Verizon edges towards service discrimination

Posted on Wednesday 14 September 2005

TelephonyOnline has an article Verizon’s got game about Verizon’s launch of an online gaming service.

What’s important about this is that it represents the move by an iLec into content bundling and subscription of multi-player gaming services that have been typically provided by “edge” gaming companies.

A Yankee group analyst, Michal Goodman, adds

Verizon Game Network offers definite advantages for the serious game players […] for this group, speed and latency are always issues, and if you are a Verizon subscriber and you game against other Verizon subscribers, you are going to get optimized performance

He also says the service

guarantees broadband subscribers faster speeds and lower latency because the VGN games are hosted on specialized CNET servers

This certainly seems to be moving into a grey area, with Verizon promoting (at least) and guarenteeing (at best) a better class of service for subscribers to their gaming service as opposed to OSI layer 7 competitors.
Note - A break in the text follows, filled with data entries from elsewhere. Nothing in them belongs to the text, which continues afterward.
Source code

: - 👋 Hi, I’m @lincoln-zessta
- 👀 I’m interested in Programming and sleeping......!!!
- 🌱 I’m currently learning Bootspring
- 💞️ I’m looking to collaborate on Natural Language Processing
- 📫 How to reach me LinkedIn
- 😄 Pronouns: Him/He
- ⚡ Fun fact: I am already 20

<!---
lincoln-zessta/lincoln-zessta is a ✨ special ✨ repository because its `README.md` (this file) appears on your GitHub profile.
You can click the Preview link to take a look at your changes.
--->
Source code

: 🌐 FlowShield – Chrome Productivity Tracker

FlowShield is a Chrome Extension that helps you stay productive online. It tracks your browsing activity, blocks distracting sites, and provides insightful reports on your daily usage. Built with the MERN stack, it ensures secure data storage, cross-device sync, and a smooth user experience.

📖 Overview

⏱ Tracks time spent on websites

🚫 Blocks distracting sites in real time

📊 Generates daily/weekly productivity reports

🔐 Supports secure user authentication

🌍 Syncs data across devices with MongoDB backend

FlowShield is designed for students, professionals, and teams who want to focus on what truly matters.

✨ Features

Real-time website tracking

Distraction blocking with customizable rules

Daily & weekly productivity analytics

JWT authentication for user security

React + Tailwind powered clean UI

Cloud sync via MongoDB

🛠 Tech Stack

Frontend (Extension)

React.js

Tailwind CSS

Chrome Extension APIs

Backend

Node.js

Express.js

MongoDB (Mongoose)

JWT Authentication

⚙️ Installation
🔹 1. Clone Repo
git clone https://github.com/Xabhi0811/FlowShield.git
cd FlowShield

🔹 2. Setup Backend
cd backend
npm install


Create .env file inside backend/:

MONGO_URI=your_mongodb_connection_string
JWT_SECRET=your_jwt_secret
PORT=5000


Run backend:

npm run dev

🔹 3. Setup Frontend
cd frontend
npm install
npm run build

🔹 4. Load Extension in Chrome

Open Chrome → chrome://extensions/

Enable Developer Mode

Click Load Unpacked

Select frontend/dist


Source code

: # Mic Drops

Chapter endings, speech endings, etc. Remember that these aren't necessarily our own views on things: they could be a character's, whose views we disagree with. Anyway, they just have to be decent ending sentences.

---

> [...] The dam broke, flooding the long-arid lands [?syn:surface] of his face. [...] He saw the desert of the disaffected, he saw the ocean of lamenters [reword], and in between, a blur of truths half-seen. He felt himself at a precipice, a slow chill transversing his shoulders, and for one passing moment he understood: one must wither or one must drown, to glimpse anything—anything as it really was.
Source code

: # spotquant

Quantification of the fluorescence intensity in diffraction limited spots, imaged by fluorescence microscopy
I went and read through the information on the Verizon site, and couldn’t find any such claims, but Michael Goodman seems to have gotten his information from somewhere.

This is *exactly* what we are worried about when the access providers start climbing the food chain — discrimination against competing services. Which maybe wouldn’t be so bad, except that those access providers got their network in the first place as a legally protected monopoly …

This is bad news, and bears watching to see if it develops further.